Here is a tiny tidbit for Canada to chew on. Canada Post’s aggressive invasion of the “flyer” business, which financially underpins community newspapers and small businesses.
This practice new behavior by our monopoly postal service demonstrates short-sighted decisions, misdirected leadership, and commercial sabotage.
From the early days in our history the postal service has been sole responsibility of the federal government better known as a monopoly that enables a single-minded system for collecting and delivering letters with a common low rate for postage.
From colonial times, communication by mail was an essential public service, not a profit-making business. Prices were reduced to one cent so “Penny Postage” carried a letter anywhere in the British Empire. By 1914, the Post Office introduced parcel post. Widespread subscribers were getting newspapers by mail, Ottawa subsidized mailing rates because news reporting and readership fostered identity and raised awareness, beneficial for both Canada and democracy. A low postal rate for newspapers was the same under the same umbrella as subsidies to the CBC, Canada Council, and grants for book publishers and movie makers.
Although the post office department was among the first to be organized, by mid-20th century the operation was on cruise control. By the 1970s, its large operating deficits became a concern. The problem was not about keeping Canadians united and in touch with the world but a failure to modernize operations, high labor costs, bureaucratic administration, and recurring strikes as postal workers interrupted mail service usually at Christmas season. Ottawa ended its special mailing rate for newspapers which was a short-sighted policy framed as a cost-cutting measure.

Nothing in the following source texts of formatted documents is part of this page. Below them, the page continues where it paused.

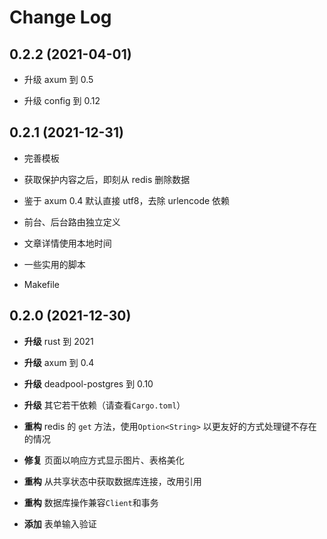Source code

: # Change Log

## 0.2.2 (2021-04-01)

- 升级 axum 到 0.5

- 升级 config 到 0.12

## 0.2.1 (2021-12-31)

- 完善模板

- 获取保护内容之后，即刻从 redis 删除数据

- 鉴于 axum 0.4 默认直接 utf8，去除 urlencode 依赖

- 前台、后台路由独立定义

- 文章详情使用本地时间

- 一些实用的脚本

- Makefile

## 0.2.0 (2021-12-30)

- **升级** rust 到 2021

- **升级** axum 到 0.4

- **升级** deadpool-postgres 到 0.10

- **升级** 其它若干依赖（请查看`Cargo.toml`）

- **重构** redis 的 `get` 方法，使用`Option<String>` 以更友好的方式处理键不存在的情况

- **修复** 页面以响应方式显示图片、表格美化

- **重构** 从共享状态中获取数据库连接，改用引用

- **重构** 数据库操作兼容`Client`和事务

- **添加** 表单输入验证
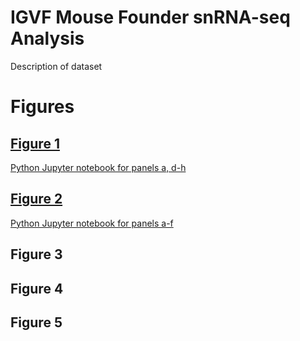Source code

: # IGVF Mouse Founder snRNA-seq Analysis

Description of dataset

# Figures
## [Figure 1](https://github.com/erebboah/8cube_paper/blob/main/fig1/Fig1_8cube_01-28-25.pdf)
[Python Jupyter notebook for panels a, d-h](https://github.com/erebboah/8cube_paper/blob/main/notebooks/Fig1.ipynb)

## [Figure 2](https://github.com/erebboah/8cube_paper/blob/main/fig2/Fig2_8cube_01-29-25.pdf)
[Python Jupyter notebook for panels a-f](https://github.com/erebboah/8cube_paper/blob/main/notebooks/Fig2.ipynb)

## Figure 3

## Figure 4

## Figure 5
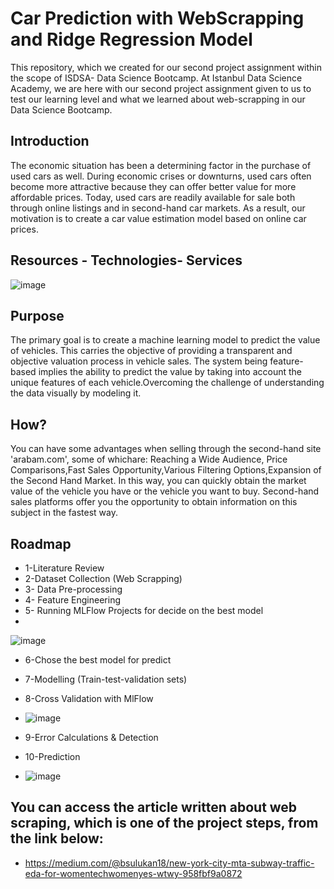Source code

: # Car Prediction with WebScrapping and Ridge Regression Model
This repository, which we created for our second project assignment within the scope of ISDSA- Data Science Bootcamp.
At Istanbul Data Science Academy, we are here with our second project assignment given to us to test our learning level and what we learned about web-scrapping in our Data Science Bootcamp. 
## Introduction
The economic situation has been a determining factor in the purchase of used cars as well. During economic crises or downturns, used cars often become more attractive because they can offer better value for more affordable prices.
Today, used cars are readily available for sale both through online listings and in second-hand car markets.
As a result, our motivation is to create a car value estimation model based on online car prices.
## Resources - Technologies- Services
![image](https://github.com/busrasulukan/Car_Prediction_Web_Scrapping_and_Ridge_Regression_Model/assets/129671358/1641598c-7668-41d7-a767-0c4ae2962089)

## Purpose
The primary goal is to create a machine learning model to predict the value of vehicles. This carries the objective of providing a transparent and objective valuation process in vehicle sales.
The system being feature-based implies the ability to predict the value by taking into account the unique features of each vehicle.Overcoming the challenge of understanding the data visually by modeling it.
## How?
You can have some advantages when selling through the second-hand site 'arabam.com', some of whichare: Reaching a Wide Audience, Price Comparisons,Fast Sales Opportunity,Various
Filtering Options,Expansion of the Second Hand Market.
In this way, you can quickly obtain the market value of the vehicle you have or the vehicle you want to buy. Second-hand sales platforms offer you the opportunity to obtain information on this subject in the fastest way.
## Roadmap
* 1-Literature Review
* 2-Dataset Collection (Web Scrapping)
* 3- Data Pre-processing
* 4- Feature Engineering
* 5- Running MLFlow Projects for decide on the best model
* 
![image](https://github.com/busrasulukan/Car_Prediction_Web_Scrapping_and_Ridge_Regression_Model/assets/129671358/51c18db7-9101-43a1-b0eb-493e7f94782e)
* 6-Chose the best model for predict
* 7-Modelling (Train-test-validation sets)
* 8-Cross Validation with MlFlow
* 
  ![image](https://github.com/busrasulukan/Car_Prediction_Web_Scrapping_and_Ridge_Regression_Model/assets/129671358/99049341-f93b-4e65-9dd8-483e35c87f4b)
* 9-Error Calculations & Detection
* 10-Prediction


 * ![image](https://github.com/busrasulukan/Car_Prediction_Web_Scrapping_and_Ridge_Regression_Model/assets/129671358/9e6f5d6f-b37d-43a6-ad0b-c8bf38d1a1a4)

## You can access the article written about web scraping, which is one of the project steps, from the link below:
* https://medium.com/@bsulukan18/new-york-city-mta-subway-traffic-eda-for-womentechwomenyes-wtwy-958fbf9a0872
  
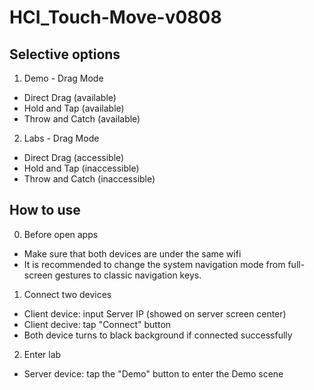 # HCI_Touch-Move-v0808

## Selective options
1. Demo - Drag Mode
- Direct Drag (available)
- Hold and Tap (available)
- Throw and Catch (available)
2. Labs - Drag Mode
- Direct Drag (accessible)
- Hold and Tap (inaccessible)
- Throw and Catch (inaccessible)

## How to use

0. Before open apps
- Make sure that both devices are under the same wifi
- It is recommended to change the system navigation mode from full-screen gestures to classic navigation keys.
1. Connect two devices
- Client device: input Server IP (showed on server screen center)
- Client decive: tap "Connect" button
- Both device turns to black background if connected successfully
2. Enter lab
- Server device: tap the "Demo" button to enter the Demo scene
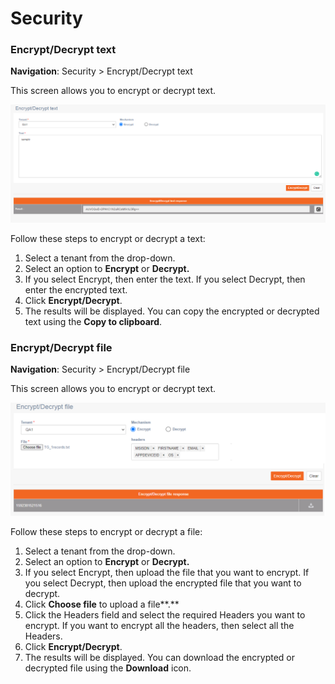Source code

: # Security

### Encrypt/Decrypt text

**Navigation**: Security &gt; Encrypt/Decrypt text

This screen allows you to encrypt or decrypt text.

![](.gitbook/assets/61.png)

Follow these steps to encrypt or decrypt a text:

1. Select a tenant from the drop-down.
2. Select an option to **Encrypt** or **Decrypt.**
3. If you select Encrypt, then enter the text. If you select Decrypt, then enter the encrypted text.
4. Click **Encrypt/Decrypt**.
5. The results will be displayed. You can copy the encrypted or decrypted text using the **Copy to clipboard**.



### Encrypt/Decrypt file

**Navigation**: Security &gt; Encrypt/Decrypt file

This screen allows you to encrypt or decrypt text.

![](.gitbook/assets/62.png)

Follow these steps to encrypt or decrypt a file:

1. Select a tenant from the drop-down.
2. Select an option to **Encrypt** or **Decrypt.**
3. If you select Encrypt, then upload the file that you want to encrypt. If you select Decrypt, then upload the encrypted file that you want to decrypt.
4. Click **Choose file** to upload a file**.**
5. Click the Headers field and select the required Headers you want to encrypt. If you want to encrypt all the headers, then select all the Headers.
6. Click **Encrypt/Decrypt**.
7. The results will be displayed. You can download the encrypted or decrypted file using the **Download** icon.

Now the post office is vulnerable, so commercial courier companies began invading, without challenge despite the government’s monopoly. Sending items by courier became a business norm. Private companies were taking over the top parcel postal operations. Post office finances dwindled and sank deeper into an economic swamp. By 1981, the Pierre Trudeau government reordered postal services. No longer operating as a government department with a minister accountable to the Commons, the postal operations were into a Crown corporation. Hence the growth of Crown corporations, commissions, boards, and agencies and delegated major realms of jurisdiction. Supposedly, some minister still provided a link for democratic accountability; in practice, responsible control vanished into an administrative twilight zone. Canada Post began to operate as a profit-making corporation, free of government restraint and beyond political accountability. Services were cut, postal rates skyrocketed, and direct mail marketing, including flyers, became one of three Canada Post businesses.
Last week a liberal representative refused to intervene in the Crown corporation’s business plan to scoop the flyers market, despite this being an assault by privileged businesses on newspapers valiantly struggling to serve Canadians. That is the problem. Actions taken behind the Crown’s corporate shield are no longer susceptible to accountability. Canada Post’s consecutive years of multimillion dollar profit-making epitomize why radical change is needed. The Justin Trudeau government, despite earmarking $595 million over five years to help embattled newspapers, stands by while Canada Post cripples them.
It’s another example of a Crown corporation laying waste to small businesses and community newspapers and that is the way I see it.